### Task statement
Set down the data below once more, precisely as it reads.

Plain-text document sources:
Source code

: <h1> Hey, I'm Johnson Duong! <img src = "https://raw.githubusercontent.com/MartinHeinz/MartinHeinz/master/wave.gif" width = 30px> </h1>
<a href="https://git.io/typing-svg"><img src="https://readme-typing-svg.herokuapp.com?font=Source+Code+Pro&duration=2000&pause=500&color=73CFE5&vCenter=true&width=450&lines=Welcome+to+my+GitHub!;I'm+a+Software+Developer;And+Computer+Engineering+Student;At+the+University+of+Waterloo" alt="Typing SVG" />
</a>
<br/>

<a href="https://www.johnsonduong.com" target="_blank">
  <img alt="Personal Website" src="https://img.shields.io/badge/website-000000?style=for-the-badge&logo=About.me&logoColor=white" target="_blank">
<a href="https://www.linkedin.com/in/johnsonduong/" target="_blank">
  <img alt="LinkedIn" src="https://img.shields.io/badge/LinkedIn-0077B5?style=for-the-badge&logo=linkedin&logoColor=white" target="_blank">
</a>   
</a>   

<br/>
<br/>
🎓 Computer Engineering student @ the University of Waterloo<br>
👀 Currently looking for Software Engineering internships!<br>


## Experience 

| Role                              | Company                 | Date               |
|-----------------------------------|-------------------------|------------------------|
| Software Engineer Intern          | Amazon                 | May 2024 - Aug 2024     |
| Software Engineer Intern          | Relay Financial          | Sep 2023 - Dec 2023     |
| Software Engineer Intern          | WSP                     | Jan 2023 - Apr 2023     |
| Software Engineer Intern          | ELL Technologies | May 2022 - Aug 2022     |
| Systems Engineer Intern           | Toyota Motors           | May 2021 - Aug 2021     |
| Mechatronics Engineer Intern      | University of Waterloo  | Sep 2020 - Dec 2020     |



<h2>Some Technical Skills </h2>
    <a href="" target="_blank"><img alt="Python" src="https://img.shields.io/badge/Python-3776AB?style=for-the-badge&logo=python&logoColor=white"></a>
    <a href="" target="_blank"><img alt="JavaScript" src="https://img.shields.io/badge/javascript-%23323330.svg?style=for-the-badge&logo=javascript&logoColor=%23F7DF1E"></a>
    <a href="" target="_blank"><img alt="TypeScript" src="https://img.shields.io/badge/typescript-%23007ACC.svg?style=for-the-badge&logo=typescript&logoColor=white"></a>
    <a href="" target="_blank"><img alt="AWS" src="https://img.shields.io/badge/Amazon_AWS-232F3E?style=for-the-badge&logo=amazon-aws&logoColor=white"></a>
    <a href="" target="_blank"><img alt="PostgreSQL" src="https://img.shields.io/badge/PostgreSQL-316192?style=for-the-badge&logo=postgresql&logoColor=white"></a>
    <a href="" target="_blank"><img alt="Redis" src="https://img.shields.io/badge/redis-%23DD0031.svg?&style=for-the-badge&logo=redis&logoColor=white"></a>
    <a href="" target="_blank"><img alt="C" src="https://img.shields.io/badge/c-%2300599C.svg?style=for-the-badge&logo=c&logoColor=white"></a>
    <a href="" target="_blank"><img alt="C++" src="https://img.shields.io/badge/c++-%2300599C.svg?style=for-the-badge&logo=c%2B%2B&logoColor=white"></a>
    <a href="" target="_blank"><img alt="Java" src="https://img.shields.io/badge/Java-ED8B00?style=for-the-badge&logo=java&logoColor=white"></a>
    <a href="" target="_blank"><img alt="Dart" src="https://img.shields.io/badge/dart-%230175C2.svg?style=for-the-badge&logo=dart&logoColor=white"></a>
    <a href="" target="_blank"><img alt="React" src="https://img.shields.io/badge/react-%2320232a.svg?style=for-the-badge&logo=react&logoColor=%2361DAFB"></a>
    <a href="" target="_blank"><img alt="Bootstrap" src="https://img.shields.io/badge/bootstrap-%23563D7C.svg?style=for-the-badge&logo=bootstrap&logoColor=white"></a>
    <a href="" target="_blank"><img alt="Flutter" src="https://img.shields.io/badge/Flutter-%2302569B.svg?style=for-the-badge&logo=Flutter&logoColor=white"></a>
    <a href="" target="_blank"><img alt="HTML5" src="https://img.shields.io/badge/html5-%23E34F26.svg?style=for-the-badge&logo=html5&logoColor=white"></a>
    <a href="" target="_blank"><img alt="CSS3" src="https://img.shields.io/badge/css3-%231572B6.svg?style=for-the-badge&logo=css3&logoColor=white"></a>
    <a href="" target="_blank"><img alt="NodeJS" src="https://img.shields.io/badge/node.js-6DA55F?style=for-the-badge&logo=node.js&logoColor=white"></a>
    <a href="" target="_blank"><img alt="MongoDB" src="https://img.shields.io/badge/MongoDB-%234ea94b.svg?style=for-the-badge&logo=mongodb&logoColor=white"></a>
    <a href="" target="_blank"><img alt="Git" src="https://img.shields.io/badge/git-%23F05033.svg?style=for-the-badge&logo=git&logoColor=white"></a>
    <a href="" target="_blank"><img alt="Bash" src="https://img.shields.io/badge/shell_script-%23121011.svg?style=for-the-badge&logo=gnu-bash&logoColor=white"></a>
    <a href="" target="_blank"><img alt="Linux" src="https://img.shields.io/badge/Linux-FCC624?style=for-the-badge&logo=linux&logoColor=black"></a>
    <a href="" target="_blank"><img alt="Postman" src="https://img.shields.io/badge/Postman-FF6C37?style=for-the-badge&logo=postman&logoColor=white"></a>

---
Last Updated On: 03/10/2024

### Exercise result
Source code

: <h1> Hey, I'm Johnson Duong! <img src = "https://raw.githubusercontent.com/MartinHeinz/MartinHeinz/master/wave.gif" width = 30px> </h1>
<a href="https://git.io/typing-svg"><img src="https://readme-typing-svg.herokuapp.com?font=Source+Code+Pro&duration=2000&pause=500&color=73CFE5&vCenter=true&width=450&lines=Welcome+to+my+GitHub!;I'm+a+Software+Developer;And+Computer+Engineering+Student;At+the+University+of+Waterloo" alt="Typing SVG" />
</a>
<br/>

<a href="https://www.johnsonduong.com" target="_blank">
  <img alt="Personal Website" src="https://img.shields.io/badge/website-000000?style=for-the-badge&logo=About.me&logoColor=white" target="_blank">
<a href="https://www.linkedin.com/in/johnsonduong/" target="_blank">
  <img alt="LinkedIn" src="https://img.shields.io/badge/LinkedIn-0077B5?style=for-the-badge&logo=linkedin&logoColor=white" target="_blank">
</a>   
</a>   

<br/>
<br/>
🎓 Computer Engineering student @ the University of Waterloo<br>
👀 Currently looking for Software Engineering internships!<br>


## Experience 

| Role                              | Company                 | Date               |
|-----------------------------------|-------------------------|------------------------|
| Software Engineer Intern          | Amazon                 | May 2024 - Aug 2024     |
| Software Engineer Intern          | Relay Financial          | Sep 2023 - Dec 2023     |
| Software Engineer Intern          | WSP                     | Jan 2023 - Apr 2023     |
| Software Engineer Intern          | ELL Technologies | May 2022 - Aug 2022     |
| Systems Engineer Intern           | Toyota Motors           | May 2021 - Aug 2021     |
| Mechatronics Engineer Intern      | University of Waterloo  | Sep 2020 - Dec 2020     |



<h2>Some Technical Skills </h2>
    <a href="" target="_blank"><img alt="Python" src="https://img.shields.io/badge/Python-3776AB?style=for-the-badge&logo=python&logoColor=white"></a>
    <a href="" target="_blank"><img alt="JavaScript" src="https://img.shields.io/badge/javascript-%23323330.svg?style=for-the-badge&logo=javascript&logoColor=%23F7DF1E"></a>
    <a href="" target="_blank"><img alt="TypeScript" src="https://img.shields.io/badge/typescript-%23007ACC.svg?style=for-the-badge&logo=typescript&logoColor=white"></a>
    <a href="" target="_blank"><img alt="AWS" src="https://img.shields.io/badge/Amazon_AWS-232F3E?style=for-the-badge&logo=amazon-aws&logoColor=white"></a>
    <a href="" target="_blank"><img alt="PostgreSQL" src="https://img.shields.io/badge/PostgreSQL-316192?style=for-the-badge&logo=postgresql&logoColor=white"></a>
    <a href="" target="_blank"><img alt="Redis" src="https://img.shields.io/badge/redis-%23DD0031.svg?&style=for-the-badge&logo=redis&logoColor=white"></a>
    <a href="" target="_blank"><img alt="C" src="https://img.shields.io/badge/c-%2300599C.svg?style=for-the-badge&logo=c&logoColor=white"></a>
    <a href="" target="_blank"><img alt="C++" src="https://img.shields.io/badge/c++-%2300599C.svg?style=for-the-badge&logo=c%2B%2B&logoColor=white"></a>
    <a href="" target="_blank"><img alt="Java" src="https://img.shields.io/badge/Java-ED8B00?style=for-the-badge&logo=java&logoColor=white"></a>
    <a href="" target="_blank"><img alt="Dart" src="https://img.shields.io/badge/dart-%230175C2.svg?style=for-the-badge&logo=dart&logoColor=white"></a>
    <a href="" target="_blank"><img alt="React" src="https://img.shields.io/badge/react-%2320232a.svg?style=for-the-badge&logo=react&logoColor=%2361DAFB"></a>
    <a href="" target="_blank"><img alt="Bootstrap" src="https://img.shields.io/badge/bootstrap-%23563D7C.svg?style=for-the-badge&logo=bootstrap&logoColor=white"></a>
    <a href="" target="_blank"><img alt="Flutter" src="https://img.shields.io/badge/Flutter-%2302569B.svg?style=for-the-badge&logo=Flutter&logoColor=white"></a>
    <a href="" target="_blank"><img alt="HTML5" src="https://img.shields.io/badge/html5-%23E34F26.svg?style=for-the-badge&logo=html5&logoColor=white"></a>
    <a href="" target="_blank"><img alt="CSS3" src="https://img.shields.io/badge/css3-%231572B6.svg?style=for-the-badge&logo=css3&logoColor=white"></a>
    <a href="" target="_blank"><img alt="NodeJS" src="https://img.shields.io/badge/node.js-6DA55F?style=for-the-badge&logo=node.js&logoColor=white"></a>
    <a href="" target="_blank"><img alt="MongoDB" src="https://img.shields.io/badge/MongoDB-%234ea94b.svg?style=for-the-badge&logo=mongodb&logoColor=white"></a>
    <a href="" target="_blank"><img alt="Git" src="https://img.shields.io/badge/git-%23F05033.svg?style=for-the-badge&logo=git&logoColor=white"></a>
    <a href="" target="_blank"><img alt="Bash" src="https://img.shields.io/badge/shell_script-%23121011.svg?style=for-the-badge&logo=gnu-bash&logoColor=white"></a>
    <a href="" target="_blank"><img alt="Linux" src="https://img.shields.io/badge/Linux-FCC624?style=for-the-badge&logo=linux&logoColor=black"></a>
    <a href="" target="_blank"><img alt="Postman" src="https://img.shields.io/badge/Postman-FF6C37?style=for-the-badge&logo=postman&logoColor=white"></a>

---
Last Updated On: 03/10/2024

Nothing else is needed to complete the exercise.